Kai: Ich glaube, mittlerweile sind wir selbst die größten Skeptiker, ob wir es bis zur 40 schaffen. Ich möchte keinesfalls aufhören, wenn ich nicht muss, aber uns ist, denke ich, allen bewusst, dass DEPRESSION schon endlich sein wird, und wir eher auf das Rentenalter zugehen, also nochmal die Weltbühnen zu stürmen. Wir werden sehen… Deine Skepsis in den frühen Neunzigern war nicht töricht, sondern viel realistischer als das, was dann eingetreten ist, haha!
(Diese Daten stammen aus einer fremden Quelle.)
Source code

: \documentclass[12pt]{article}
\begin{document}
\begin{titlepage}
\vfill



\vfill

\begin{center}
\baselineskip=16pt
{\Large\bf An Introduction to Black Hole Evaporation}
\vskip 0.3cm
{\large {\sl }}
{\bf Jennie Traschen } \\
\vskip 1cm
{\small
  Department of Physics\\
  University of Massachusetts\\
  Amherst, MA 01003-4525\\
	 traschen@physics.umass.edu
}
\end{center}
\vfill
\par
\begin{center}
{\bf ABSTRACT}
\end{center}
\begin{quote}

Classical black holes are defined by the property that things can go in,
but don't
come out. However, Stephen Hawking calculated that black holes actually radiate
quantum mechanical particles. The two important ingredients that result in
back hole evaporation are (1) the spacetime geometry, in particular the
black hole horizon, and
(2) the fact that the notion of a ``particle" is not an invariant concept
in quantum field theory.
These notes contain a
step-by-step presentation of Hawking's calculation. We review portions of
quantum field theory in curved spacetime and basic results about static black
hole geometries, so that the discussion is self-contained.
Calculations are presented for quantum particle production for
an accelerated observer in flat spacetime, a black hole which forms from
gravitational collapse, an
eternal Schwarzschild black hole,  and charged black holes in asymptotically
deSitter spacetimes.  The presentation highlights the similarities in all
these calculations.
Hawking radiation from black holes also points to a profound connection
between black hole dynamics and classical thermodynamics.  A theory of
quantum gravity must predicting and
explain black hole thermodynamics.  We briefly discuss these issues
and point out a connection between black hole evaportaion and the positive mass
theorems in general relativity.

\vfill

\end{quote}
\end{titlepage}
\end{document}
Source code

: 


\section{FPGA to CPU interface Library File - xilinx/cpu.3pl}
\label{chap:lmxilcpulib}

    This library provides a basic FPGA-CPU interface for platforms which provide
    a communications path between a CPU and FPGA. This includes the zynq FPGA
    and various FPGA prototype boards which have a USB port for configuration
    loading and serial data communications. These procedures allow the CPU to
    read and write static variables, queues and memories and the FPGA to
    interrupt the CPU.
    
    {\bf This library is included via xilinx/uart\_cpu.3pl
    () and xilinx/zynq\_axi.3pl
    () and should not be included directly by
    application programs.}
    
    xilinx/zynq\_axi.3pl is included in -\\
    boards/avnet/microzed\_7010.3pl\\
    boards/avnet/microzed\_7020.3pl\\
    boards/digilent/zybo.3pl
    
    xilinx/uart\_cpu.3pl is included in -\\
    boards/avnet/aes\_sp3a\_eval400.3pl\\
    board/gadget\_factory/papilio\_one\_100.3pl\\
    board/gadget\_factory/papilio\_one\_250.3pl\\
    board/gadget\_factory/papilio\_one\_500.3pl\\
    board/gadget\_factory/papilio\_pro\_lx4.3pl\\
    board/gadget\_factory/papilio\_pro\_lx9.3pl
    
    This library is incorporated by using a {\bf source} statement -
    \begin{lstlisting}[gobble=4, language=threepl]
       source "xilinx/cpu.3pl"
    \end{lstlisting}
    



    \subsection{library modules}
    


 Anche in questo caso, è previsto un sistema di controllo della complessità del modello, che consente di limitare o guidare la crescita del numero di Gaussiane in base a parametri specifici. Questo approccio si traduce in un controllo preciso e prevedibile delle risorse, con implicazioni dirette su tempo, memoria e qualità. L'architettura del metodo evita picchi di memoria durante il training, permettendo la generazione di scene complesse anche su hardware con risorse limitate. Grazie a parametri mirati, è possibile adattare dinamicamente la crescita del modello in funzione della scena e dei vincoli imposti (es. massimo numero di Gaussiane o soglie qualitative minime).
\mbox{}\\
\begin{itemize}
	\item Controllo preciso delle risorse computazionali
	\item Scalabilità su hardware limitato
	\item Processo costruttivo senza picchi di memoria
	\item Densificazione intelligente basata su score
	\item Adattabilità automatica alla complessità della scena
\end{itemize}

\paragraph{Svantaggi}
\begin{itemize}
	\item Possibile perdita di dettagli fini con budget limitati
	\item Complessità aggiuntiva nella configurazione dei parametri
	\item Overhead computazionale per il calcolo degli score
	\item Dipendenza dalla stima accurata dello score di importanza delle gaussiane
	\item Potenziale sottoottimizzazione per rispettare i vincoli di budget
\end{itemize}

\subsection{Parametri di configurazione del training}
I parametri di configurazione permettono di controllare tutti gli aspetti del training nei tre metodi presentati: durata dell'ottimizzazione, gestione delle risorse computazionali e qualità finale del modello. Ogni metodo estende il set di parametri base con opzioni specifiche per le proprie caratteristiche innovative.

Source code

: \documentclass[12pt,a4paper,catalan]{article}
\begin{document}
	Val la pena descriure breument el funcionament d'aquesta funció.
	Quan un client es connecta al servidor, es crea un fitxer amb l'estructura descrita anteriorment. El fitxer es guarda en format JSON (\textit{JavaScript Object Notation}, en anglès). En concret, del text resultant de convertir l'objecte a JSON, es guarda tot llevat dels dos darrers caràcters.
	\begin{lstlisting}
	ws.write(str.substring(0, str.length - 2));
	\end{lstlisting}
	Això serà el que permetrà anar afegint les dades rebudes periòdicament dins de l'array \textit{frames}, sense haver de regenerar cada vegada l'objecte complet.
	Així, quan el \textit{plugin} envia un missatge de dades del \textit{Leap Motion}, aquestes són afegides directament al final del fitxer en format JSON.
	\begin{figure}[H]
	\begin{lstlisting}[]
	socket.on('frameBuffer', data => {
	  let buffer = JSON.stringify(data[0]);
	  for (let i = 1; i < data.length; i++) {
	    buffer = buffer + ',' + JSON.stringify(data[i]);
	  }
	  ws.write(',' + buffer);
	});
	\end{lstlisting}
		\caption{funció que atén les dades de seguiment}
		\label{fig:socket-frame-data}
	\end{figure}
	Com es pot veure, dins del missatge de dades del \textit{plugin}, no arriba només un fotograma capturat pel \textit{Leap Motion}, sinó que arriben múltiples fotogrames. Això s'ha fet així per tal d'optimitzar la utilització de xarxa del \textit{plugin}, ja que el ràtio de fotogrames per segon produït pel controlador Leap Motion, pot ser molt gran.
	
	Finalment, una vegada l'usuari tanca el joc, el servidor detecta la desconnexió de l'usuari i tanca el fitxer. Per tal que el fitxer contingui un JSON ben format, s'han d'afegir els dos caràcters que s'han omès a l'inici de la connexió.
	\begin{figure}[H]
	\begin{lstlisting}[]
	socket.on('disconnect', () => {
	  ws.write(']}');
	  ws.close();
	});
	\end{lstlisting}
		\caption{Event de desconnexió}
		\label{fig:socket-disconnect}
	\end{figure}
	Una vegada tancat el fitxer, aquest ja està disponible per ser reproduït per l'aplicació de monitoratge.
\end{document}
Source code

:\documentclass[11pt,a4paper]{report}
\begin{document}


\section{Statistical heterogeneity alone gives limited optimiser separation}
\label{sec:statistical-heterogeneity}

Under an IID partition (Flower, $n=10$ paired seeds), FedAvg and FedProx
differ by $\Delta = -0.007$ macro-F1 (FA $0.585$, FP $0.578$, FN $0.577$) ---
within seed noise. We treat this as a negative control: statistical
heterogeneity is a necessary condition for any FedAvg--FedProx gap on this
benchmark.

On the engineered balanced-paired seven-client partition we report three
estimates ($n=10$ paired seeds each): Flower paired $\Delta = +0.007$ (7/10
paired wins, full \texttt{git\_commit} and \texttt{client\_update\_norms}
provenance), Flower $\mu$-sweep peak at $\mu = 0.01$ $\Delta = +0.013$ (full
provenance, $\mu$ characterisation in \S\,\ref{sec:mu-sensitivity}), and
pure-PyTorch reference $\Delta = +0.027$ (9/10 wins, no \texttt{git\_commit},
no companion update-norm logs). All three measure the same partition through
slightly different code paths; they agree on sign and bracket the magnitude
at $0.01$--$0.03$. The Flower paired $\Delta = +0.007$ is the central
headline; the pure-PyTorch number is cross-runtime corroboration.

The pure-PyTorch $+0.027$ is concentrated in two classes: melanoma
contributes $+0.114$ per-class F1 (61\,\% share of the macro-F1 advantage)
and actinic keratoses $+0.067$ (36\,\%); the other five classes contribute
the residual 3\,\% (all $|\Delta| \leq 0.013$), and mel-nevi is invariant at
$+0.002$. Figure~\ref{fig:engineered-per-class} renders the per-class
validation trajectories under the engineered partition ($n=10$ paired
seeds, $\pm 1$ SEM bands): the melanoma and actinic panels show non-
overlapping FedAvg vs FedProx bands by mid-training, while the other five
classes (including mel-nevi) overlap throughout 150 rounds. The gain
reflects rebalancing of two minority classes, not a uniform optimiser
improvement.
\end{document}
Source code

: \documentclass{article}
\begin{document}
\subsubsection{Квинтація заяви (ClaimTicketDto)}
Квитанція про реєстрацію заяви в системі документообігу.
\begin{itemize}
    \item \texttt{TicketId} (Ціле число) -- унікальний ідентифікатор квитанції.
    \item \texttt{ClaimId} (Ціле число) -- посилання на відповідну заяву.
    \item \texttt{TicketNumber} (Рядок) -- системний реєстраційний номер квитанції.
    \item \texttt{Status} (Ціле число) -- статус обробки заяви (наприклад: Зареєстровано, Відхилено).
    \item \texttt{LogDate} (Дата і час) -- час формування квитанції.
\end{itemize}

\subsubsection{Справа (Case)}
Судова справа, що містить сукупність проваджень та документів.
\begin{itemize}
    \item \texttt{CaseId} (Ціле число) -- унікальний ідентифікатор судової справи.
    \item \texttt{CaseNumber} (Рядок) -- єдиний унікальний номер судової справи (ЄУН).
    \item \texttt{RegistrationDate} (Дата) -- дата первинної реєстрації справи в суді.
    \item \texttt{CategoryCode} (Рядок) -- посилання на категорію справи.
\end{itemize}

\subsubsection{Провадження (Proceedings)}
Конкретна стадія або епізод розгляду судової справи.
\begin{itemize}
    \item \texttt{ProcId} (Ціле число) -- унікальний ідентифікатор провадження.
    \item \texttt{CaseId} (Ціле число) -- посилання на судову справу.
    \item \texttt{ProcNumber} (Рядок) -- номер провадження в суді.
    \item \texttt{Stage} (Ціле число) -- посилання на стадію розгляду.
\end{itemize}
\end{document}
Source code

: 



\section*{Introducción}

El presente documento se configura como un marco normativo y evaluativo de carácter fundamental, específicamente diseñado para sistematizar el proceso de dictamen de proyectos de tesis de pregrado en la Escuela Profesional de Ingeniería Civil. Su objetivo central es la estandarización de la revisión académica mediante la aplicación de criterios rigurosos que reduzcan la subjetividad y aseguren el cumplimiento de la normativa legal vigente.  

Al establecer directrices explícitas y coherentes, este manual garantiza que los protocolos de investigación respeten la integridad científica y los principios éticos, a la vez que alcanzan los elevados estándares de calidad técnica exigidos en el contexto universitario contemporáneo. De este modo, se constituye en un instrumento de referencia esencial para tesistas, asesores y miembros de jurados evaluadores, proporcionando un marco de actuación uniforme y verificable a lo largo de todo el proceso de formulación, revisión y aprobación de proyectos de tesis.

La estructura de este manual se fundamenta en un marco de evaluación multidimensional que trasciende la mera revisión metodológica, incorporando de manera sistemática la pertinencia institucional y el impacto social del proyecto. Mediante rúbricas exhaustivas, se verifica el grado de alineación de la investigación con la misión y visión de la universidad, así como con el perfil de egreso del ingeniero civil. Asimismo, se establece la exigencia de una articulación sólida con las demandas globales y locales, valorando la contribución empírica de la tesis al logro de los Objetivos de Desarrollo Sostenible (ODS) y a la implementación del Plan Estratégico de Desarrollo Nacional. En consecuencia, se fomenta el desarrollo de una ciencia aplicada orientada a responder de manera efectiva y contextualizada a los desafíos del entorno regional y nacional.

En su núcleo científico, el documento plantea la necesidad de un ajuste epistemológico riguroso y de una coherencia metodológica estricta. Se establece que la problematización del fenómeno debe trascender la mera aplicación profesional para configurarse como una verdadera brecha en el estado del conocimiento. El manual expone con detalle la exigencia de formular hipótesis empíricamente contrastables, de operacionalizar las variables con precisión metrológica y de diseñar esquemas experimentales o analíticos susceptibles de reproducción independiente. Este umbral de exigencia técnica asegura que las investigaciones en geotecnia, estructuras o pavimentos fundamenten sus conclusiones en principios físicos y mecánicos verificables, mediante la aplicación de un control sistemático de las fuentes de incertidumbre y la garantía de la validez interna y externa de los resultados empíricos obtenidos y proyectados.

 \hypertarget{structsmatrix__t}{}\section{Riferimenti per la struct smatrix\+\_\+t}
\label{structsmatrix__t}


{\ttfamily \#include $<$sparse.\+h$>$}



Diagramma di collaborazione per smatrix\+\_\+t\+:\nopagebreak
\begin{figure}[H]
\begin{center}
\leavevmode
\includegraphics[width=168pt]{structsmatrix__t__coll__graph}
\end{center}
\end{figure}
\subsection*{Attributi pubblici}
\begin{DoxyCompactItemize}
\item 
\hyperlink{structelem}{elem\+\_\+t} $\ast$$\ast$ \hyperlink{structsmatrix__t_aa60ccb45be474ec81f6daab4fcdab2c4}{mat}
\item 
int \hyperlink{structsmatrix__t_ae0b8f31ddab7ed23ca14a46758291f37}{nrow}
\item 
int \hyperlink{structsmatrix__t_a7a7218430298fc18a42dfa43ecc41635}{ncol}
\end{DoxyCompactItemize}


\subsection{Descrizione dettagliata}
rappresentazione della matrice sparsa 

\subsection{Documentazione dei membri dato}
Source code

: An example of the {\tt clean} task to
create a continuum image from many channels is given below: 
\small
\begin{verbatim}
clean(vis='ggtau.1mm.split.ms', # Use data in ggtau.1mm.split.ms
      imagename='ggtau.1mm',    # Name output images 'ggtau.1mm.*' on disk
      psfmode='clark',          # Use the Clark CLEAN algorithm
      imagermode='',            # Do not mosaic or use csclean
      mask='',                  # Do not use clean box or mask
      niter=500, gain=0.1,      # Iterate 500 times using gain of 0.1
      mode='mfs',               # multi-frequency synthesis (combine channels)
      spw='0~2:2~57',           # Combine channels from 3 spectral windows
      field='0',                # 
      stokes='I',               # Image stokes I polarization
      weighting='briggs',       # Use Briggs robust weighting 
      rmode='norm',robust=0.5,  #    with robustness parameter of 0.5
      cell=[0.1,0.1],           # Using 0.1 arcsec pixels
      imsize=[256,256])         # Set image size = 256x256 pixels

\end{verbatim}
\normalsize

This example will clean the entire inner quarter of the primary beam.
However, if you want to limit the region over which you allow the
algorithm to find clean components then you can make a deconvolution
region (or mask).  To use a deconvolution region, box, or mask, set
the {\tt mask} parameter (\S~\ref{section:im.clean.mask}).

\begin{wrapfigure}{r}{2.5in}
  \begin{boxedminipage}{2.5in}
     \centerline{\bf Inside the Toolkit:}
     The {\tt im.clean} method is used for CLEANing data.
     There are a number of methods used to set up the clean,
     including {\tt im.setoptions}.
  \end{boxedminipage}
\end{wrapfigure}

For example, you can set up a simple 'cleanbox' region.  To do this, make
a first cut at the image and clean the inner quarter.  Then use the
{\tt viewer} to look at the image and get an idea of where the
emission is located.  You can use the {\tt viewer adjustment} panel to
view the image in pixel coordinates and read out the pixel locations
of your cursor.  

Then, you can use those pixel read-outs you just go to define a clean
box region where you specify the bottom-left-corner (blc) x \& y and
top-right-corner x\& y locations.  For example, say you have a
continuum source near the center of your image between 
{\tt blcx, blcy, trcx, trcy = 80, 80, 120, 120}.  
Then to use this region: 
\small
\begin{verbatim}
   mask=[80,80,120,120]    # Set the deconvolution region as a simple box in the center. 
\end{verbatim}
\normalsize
Große Pläne haben wir, denke ich, nicht – mal sehen, was so kommt. Also kein Ziel, das unbedingt erreicht werden muss. In einem Film? Für mich ganz klar: Tarantino.
Marc: Man kann es natürlich nie wissen, was so kommt. Die 40 ist ein ehrgeiziges Ziel, dann 2030 den krönenden Abschluss auf dem Party.San Festival feiern, hahaha! Film: Wir in Ace Ventura 4, damit Jim Carrey mal durch unseren tobenden Deathgrind-Mob rennen muss.

Die Zeiten ändern sich - Danke für Deine / Eure Zeit!

Kai: Ja, die Zeiten ändern sich… Danke an dich für deinen Support und an die Leser, die bis hier ausgehalten haben!
Marc: Thor, danke für die wirklich interessanten Fragen und die allerbesten Glückwünsche zu deinem Jubiläum mit dem Mørkeskye, das es ja nun auch bereits unglaubliche 30 Jahre gibt, dann bist du ja nur fünf Jahre hinter uns. Nicht, dass du uns noch überholst!